Codex Magliabecchiano.—Instead of the stone axe he holds in his hand Quetzalcoatl’s throwing-stick, and also wears his shell breastplate.
THE OCTLI-GODS.
Patecatl with Octli Emblems. (From Codex Borbonicus, sheet 11.)
MYTHS
The interpreter of the Codex Vaticanus A says: “Patecatl was the husband of Mayaguil (Mayauel), the woman with four hundred breasts, who was metamorphosed into the maguei plant or vine, and was properly the root which they put into the water or wine which distils from the maguei in order to make it ferment. And the unhappy man to whose industry the art of making wine by causing fermentation by means of this root was due, was afterwards worshipped as a god.”
The interpreter of the Codex Telleriano-Remensis states that: “Patecatle was the god of these thirteen days, and of a kind of root which they put into wine (the opactli or peyote); since without this root no quantity of wine, no matter how much they drank, would produce intoxication.

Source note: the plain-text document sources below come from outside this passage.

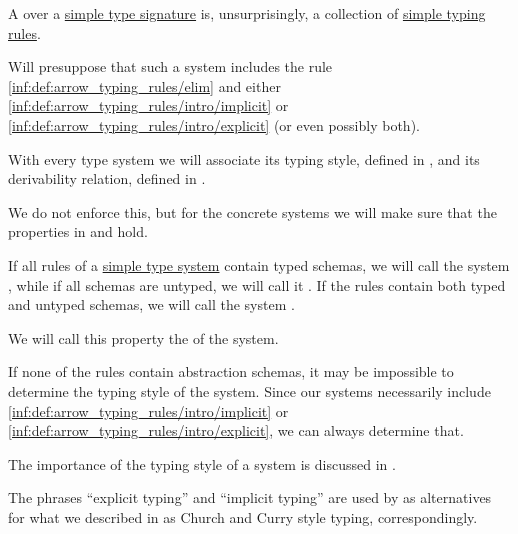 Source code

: \begin{definition}\label{def:simple_type_system}\mimprovised
  A  over a \hyperref[def:simple_type_signature]{simple type signature} is, unsurprisingly, a collection of \hyperref[def:simple_typing_rule]{simple typing rules}.

  Will presuppose that such a system includes the rule \ref{inf:def:arrow_typing_rules/elim} and either \ref{inf:def:arrow_typing_rules/intro/implicit} or \ref{inf:def:arrow_typing_rules/intro/explicit} (or even possibly both).
\end{definition}
\begin{comments}
  \item With every type system we will associate its typing style, defined in , and its derivability relation, defined in .

  \item We do not enforce this, but for the concrete systems we will make sure that the properties in  and  hold.
\end{comments}

\begin{definition}\label{def:simple_type_system_style}\mimprovised
  If all rules of a \hyperref[def:simple_type_system]{simple type system} contain typed schemas, we will call the system , while if all schemas are untyped, we will call it . If the rules contain both typed and untyped schemas, we will call the system .

  We will call this property the  of the system.
\end{definition}
\begin{comments}
  \item If none of the rules contain abstraction schemas, it may be impossible to determine the typing style of the system. Since our systems necessarily include \ref{inf:def:arrow_typing_rules/intro/implicit} or \ref{inf:def:arrow_typing_rules/intro/explicit}, we can always determine that.

  \item The importance of the typing style of a system is discussed in .

  \item The phrases \enquote{explicit typing} and \enquote{implicit typing} are used by  as alternatives for what we described in  as Church and Curry style typing, correspondingly.
\end{comments}

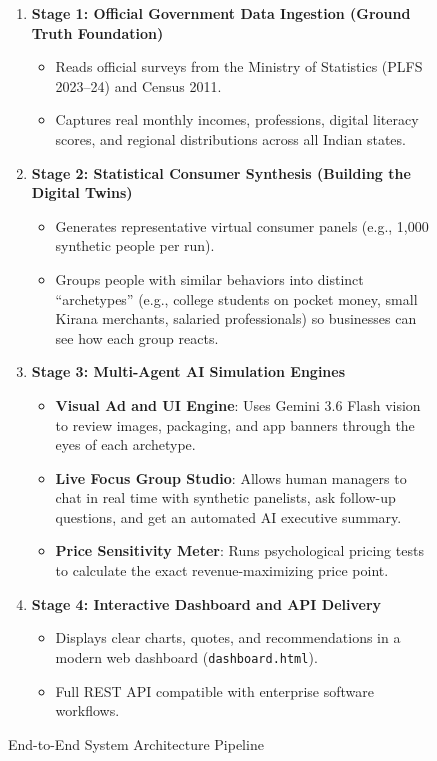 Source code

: \documentclass[11pt,a4paper]{article}
\begin{document}
\begin{figure}[htbp]
\centering
\begin{tcolorbox}[
  enhanced,
  colback=tblrowblue,
  colframe=tblheaderblue,
  arc=3mm,
  boxrule=1.2mm,
  title=\textbf{\color{white}\large System Architecture Pipeline},
  coltitle=white,
  attach boxed title to top left={xshift=5mm,yshift=-2.5mm},
  boxed title style={colback=tblheaderblue,colframe=tblheaderblue,arc=1.5mm}
]
\small
\begin{enumerate}[leftmargin=1.4em,itemsep=4pt]
  \item \textbf{Stage 1: Official Government Data Ingestion (Ground Truth Foundation)}
  \begin{itemize}[noitemsep]
    \item Reads official surveys from the Ministry of Statistics (PLFS 2023--24) and Census 2011.
    \item Captures real monthly incomes, professions, digital literacy scores, and regional distributions across all Indian states.
  \end{itemize}
  \item \textbf{Stage 2: Statistical Consumer Synthesis (Building the Digital Twins)}
  \begin{itemize}[noitemsep]
    \item Generates representative virtual consumer panels (e.g., 1,000 synthetic people per run).
    \item Groups people with similar behaviors into distinct ``archetypes'' (e.g., college students on pocket money, small Kirana merchants, salaried professionals) so businesses can see how each group reacts.
  \end{itemize}
  \item \textbf{Stage 3: Multi-Agent AI Simulation Engines}
  \begin{itemize}[noitemsep]
    \item \textbf{Visual Ad and UI Engine}: Uses Gemini 3.6 Flash vision to review images, packaging, and app banners through the eyes of each archetype.
    \item \textbf{Live Focus Group Studio}: Allows human managers to chat in real time with synthetic panelists, ask follow-up questions, and get an automated AI executive summary.
    \item \textbf{Price Sensitivity Meter}: Runs psychological pricing tests to calculate the exact revenue-maximizing price point.
  \end{itemize}
  \item \textbf{Stage 4: Interactive Dashboard and API Delivery}
  \begin{itemize}[noitemsep]
    \item Displays clear charts, quotes, and recommendations in a modern web dashboard (\texttt{dashboard.html}).
    \item Full REST API compatible with enterprise software workflows.
  \end{itemize}
\end{enumerate}
\end{tcolorbox}
\caption{End-to-End System Architecture Pipeline}
\label{fig:pipeline}
\end{figure}
\end{document}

Patecatle taught them the art of making wine, for wine was made according to his instructions; and as men when under the influence of wine are valiant, so they supposed that those who were born during this period would be courageous. They considered these thirteen days all as fortunate, for Patecatle, the god of wine, the husband of Mayaquel, who was otherwise called Cipaquetona, he who was saved from the deluge, ruled over them. They placed the eagle and the lion near him as a sign that their sons would be valiant men.” [[294]]
NATURE AND STATUS
Patecatl was originally a Huaxtec god. Tradition said that the tribal ancestor of this people was the first drunkard. In the Sahagun MS. Patecatl is called “the finder of the stalks and roots of which octli is made,” that is those roots which were added to the octli to enhance its intoxicating or narcotic strength. Motolinia states that those roots were called oc-patli or octli-medicine, and the interpreter of the Codex Magliabecchiano confirms the passage, as do the interpreters of the Codex Vaticanus A and the Codex Telleriano-Remensis.
I fail to find corroboration elsewhere of the interpreter’s statement that Patecatl was “saved from the deluge.” He seems to me to bear a general resemblance to Apollo, as recently explained by Dr. Rendel Harris,[10] that is, he seems to have been named in accordance with some conception of him in which he was thought of as coming from a “Land of Medicines” (in his case the Huaxtec country, which was also the Tlillan Tlapallan, the “Land of Writing” or of Civilization). The herbal conception of many Greek and other deities—that is, their actual development from plants, the evolution of the god from the medicinal herb—is now well authenticated, as can be seen from a perusal of Dr. Harris’s remarkable work. Nor is the proven development of many deities from mineral substances any less remarkable.